Michael J. Saylor Builds 843,738 BTC on $8.2 Billion Debt
michael j. saylor has built Strategy into a vehicle with 843,738 BTC and $8.2 billion in long-term convertible debt. The market is now treating the stock less like software and more like leveraged Bitcoin exposure.
That structure matters for holders because the company’s value depends heavily on whether it trades above the worth of its Bitcoin. When the premium is there, Strategy can issue shares and buy more coin; when it is not, it shifts toward preferred shares and debt management.
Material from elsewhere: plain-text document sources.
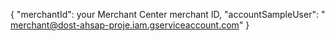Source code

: {
"merchantId": your Merchant Center merchant ID,
"accountSampleUser": "
merchant@dost-ahsap-proje.iam.gserviceaccount.com"
}
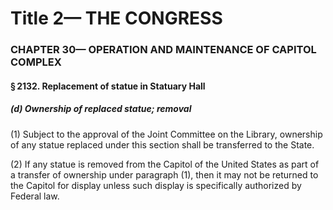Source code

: 
# Title 2— THE CONGRESS
### CHAPTER 30— OPERATION AND MAINTENANCE OF CAPITOL COMPLEX
#### § 2132. Replacement of statue in Statuary Hall
##### (d) Ownership of replaced statue; removal

(1) Subject to the approval of the Joint Committee on the Library, ownership of any statue replaced under this section shall be transferred to the State.

(2) If any statue is removed from the Capitol of the United States as part of a transfer of ownership under paragraph (1), then it may not be returned to the Capitol for display unless such display is specifically authorized by Federal law.
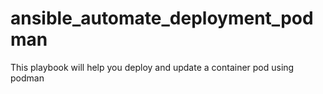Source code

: # ansible_automate_deployment_podman
This playbook will help you deploy and update a container pod using podman

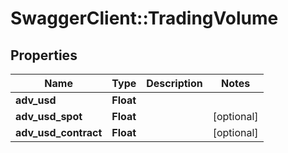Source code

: # SwaggerClient::TradingVolume

## Properties
Name | Type | Description | Notes
------------ | ------------- | ------------- | -------------
**adv_usd** | **Float** |  | 
**adv_usd_spot** | **Float** |  | [optional] 
**adv_usd_contract** | **Float** |  | [optional]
May 19 Valued 843,738 BTC at $65 Billion
843,738 BTC were worth about $65 billion on May 19, giving Strategy a Bitcoin reserve that dwarfs its operating business. Its software division generated just $124 million of revenue in the first quarter of 2026, a reminder that the company’s current market case rests primarily on treasury engineering rather than software sales.
262% was Strategy’s five-year return, versus 79% for Bitcoin over the same period. That gap reflects Michael Saylor’s financial engineering approach: issue equity when the stock trades rich to the coins, then use the proceeds to keep accumulating Bitcoin.
Preferred Shares Carry 8% to 11.5%
Four types of preferred shares now sit alongside that model, giving Strategy another funding route when the stock trades near or below the value of its Bitcoin holdings. Three pay fixed dividends ranging from 8% to 10%, while Stretch pays a variable dividend of 11.5%.
$8.2 billion of long-term convertible debt sat on Strategy’s balance sheet in the first quarter of 2026, with annualized interest expenses of $34.6 million. That is the cost of keeping the Bitcoin bid alive through borrowing, even as the company tries to reduce parts of that stack.
$1.5 Billion Notes Repurchase
$1.5 billion of 2029 notes is the size of the repurchase Strategy reported to the SEC on May 14, at a price of about $1.38 billion. The move shows the company is not just adding leverage; it is also buying back debt at a discount while Bitcoin remains the core asset.
Over three times was the premium Strategy’s stock reached in November 2024 versus the value of its Bitcoin holdings, before crypto entered a bear market last year and the gap compressed. For anyone looking at the shares today, the practical question is simple: whether they want direct Bitcoin, a Bitcoin ETF through a brokerage account, or a stock whose value rises and falls with both the coin and the premium attached to it.